In an LGC interview, lead commissioner Tony McArdle says he is unable to set a timescale on when the council’s books will be balanced. This raises the prospect of the council (a low-tax Conservative flagship, remember) becoming the first authority since Militant’s 1980s heyday to fail to set a balanced budget (although it is surely the case Northamptonshire’s 2017-18 budget was only notionally, if at all, balanced).
If Northamptonshire stands as a doomed landmark of local government incompetence, one does not have to search far to see a similar level of ineptitude elsewhere.
Another once noble institution is blighted by indecision and repeatedly buries its head in the sand rather than tackle a crisis. We refer, of course, to the government, which has set the nation’s tiller firmly on course for the rocks of Brexit.

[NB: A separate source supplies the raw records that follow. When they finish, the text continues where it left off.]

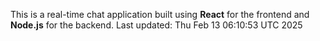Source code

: This is a real-time chat application built using **React** for the frontend and **Node.js** for the backend.
Last updated: Thu Feb 13 06:10:53 UTC 2025
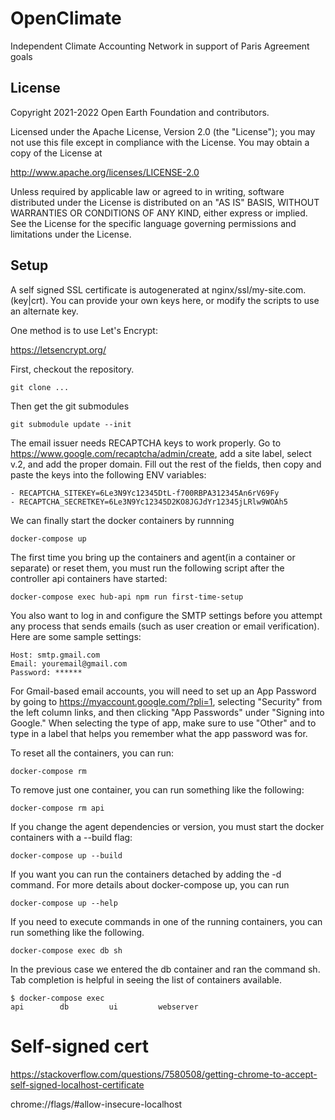 # OpenClimate

Independent Climate Accounting Network in support of Paris Agreement goals

## License


Copyright 2021-2022 Open Earth Foundation and contributors.

Licensed under the Apache License, Version 2.0 (the "License");
you may not use this file except in compliance with the License.
You may obtain a copy of the License at

http://www.apache.org/licenses/LICENSE-2.0

Unless required by applicable law or agreed to in writing, software
distributed under the License is distributed on an "AS IS" BASIS,
WITHOUT WARRANTIES OR CONDITIONS OF ANY KIND, either express or implied.
See the License for the specific language governing permissions and
limitations under the License.

## Setup

A self signed SSL certificate is autogenerated at nginx/ssl/my-site.com.(key|crt). You can provide your own keys here, or modify the scripts to use an alternate key.

One method is to use Let's Encrypt:

https://letsencrypt.org/


First, checkout the repository.

    git clone ...

Then get the git submodules

    git submodule update --init

The email issuer needs RECAPTCHA keys to work properly. Go to https://www.google.com/recaptcha/admin/create, add a site label, select v.2, and add the proper domain. Fill out the rest of the fields, then copy and paste the keys into the following ENV variables:

    - RECAPTCHA_SITEKEY=6Le3N9Yc12345DtL-f700RBPA312345An6rV69Fy
    - RECAPTCHA_SECRETKEY=6Le3N9Yc12345D2KO8JGJdYr12345jLRlw9WOAh5

We can finally start the docker containers by runnning

    docker-compose up

The first time you bring up the containers and agent(in a container or separate) or reset them, you must run the following script after the controller api containers have started:

    docker-compose exec hub-api npm run first-time-setup

You also want to log in and configure the SMTP settings before you attempt any process that sends emails (such as user creation or email verification). Here are some sample settings:

    Host: smtp.gmail.com
    Email: youremail@gmail.com
    Password: ******

For Gmail-based email accounts, you will need to set up an App Password by going to https://myaccount.google.com/?pli=1, selecting "Security" from the left column links, and then clicking "App Passwords" under "Signing into Google." When selecting the type of app, make sure to use "Other" and to type in a label that helps you remember what the app password was for.

To reset all the containers, you can run:

    docker-compose rm

To remove just one container, you can run something like the following:

    docker-compose rm api

If you change the agent dependencies or version, you must start the docker containers with a --build flag:

    docker-compose up --build

If you want you can run the containers detached by adding the -d command. For more details about docker-compose up, you can run

    docker-compose up --help

If you need to execute commands in one of the running containers, you can run something like the following.

    docker-compose exec db sh

In the previous case we entered the db container and ran the command sh. Tab completion is helpful in seeing the list of containers available.

    $ docker-compose exec
    api        db         ui         webserver

# Self-signed cert

https://stackoverflow.com/questions/7580508/getting-chrome-to-accept-self-signed-localhost-certificate

chrome://flags/#allow-insecure-localhost
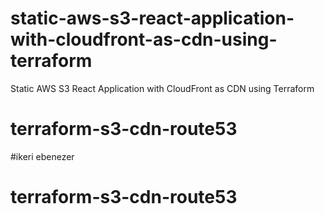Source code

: # static-aws-s3-react-application-with-cloudfront-as-cdn-using-terraform
Static AWS S3 React Application with CloudFront as CDN using Terraform
# terraform-s3-cdn-route53
#ikeri ebenezer
# terraform-s3-cdn-route53
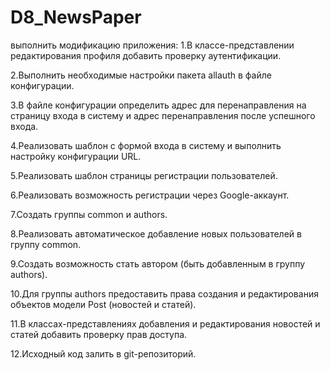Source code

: # D8_NewsPaper
выполнить  модификацию приложения:
1.В классе-представлении редактирования профиля добавить проверку аутентификации.

2.Выполнить необходимые настройки пакета allauth в файле конфигурации.

3.В файле конфигурации определить адрес для перенаправления на страницу входа в систему и адрес перенаправления после успешного входа.

4.Реализовать шаблон с формой входа в систему и выполнить настройку конфигурации URL.

5.Реализовать шаблон страницы регистрации пользователей.

6.Реализовать возможность регистрации через Google-аккаунт.

7.Создать группы common и authors.

8.Реализовать автоматическое добавление новых пользователей в группу common.

9.Создать возможность стать автором (быть добавленным в группу authors).

10.Для группы authors предоставить права создания и редактирования объектов модели Post (новостей и статей).

11.В классах-представлениях добавления и редактирования новостей и статей добавить проверку прав доступа.

12.Исходный код залить в git-репозиторий.
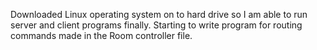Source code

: Downloaded Linux operating system on to hard drive so I am able to run server and client programs finally. Starting to write program for routing commands made in the Room controller file.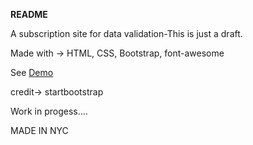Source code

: **README**

A subscription site for data validation-This is just a draft.

Made with -> HTML, CSS, Bootstrap, font-awesome

See [Demo](http://medev21.github.io/CampusPerksLandingPageDraftone/)

credit-> startbootstrap

Work in progess....

MADE IN NYC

Local government is not alone in the public sector in needing clear, decisive action now but ministers show little inclination to cease bickering about EU withdrawal for long enough to appreciate the scale of councils’ problems.
The Local Government Association intensified its campaign for action this week by launching its own social care ‘green paper’, examining how tax rises could increase care provision. This is amid growing expectations the real social care green paper (now being overseen by its third minister in under a year) will be a damp squib.
Meanwhile, the council finance measures sneaked out as MPs went on recess suggests broader local government finance will continue to be dominated by sticking plaster approaches – 3% council tax rises help some more than others. And an anticipated social housing green paper failed to materialise.
The centre has created a culture in which the local has to seek its permission to function but it has now derogated from its responsibility to govern. A more unsatisfactory system is hard to contemplate. The government should learn from Northamptonshire that history is not kind to leaders who fail to lead.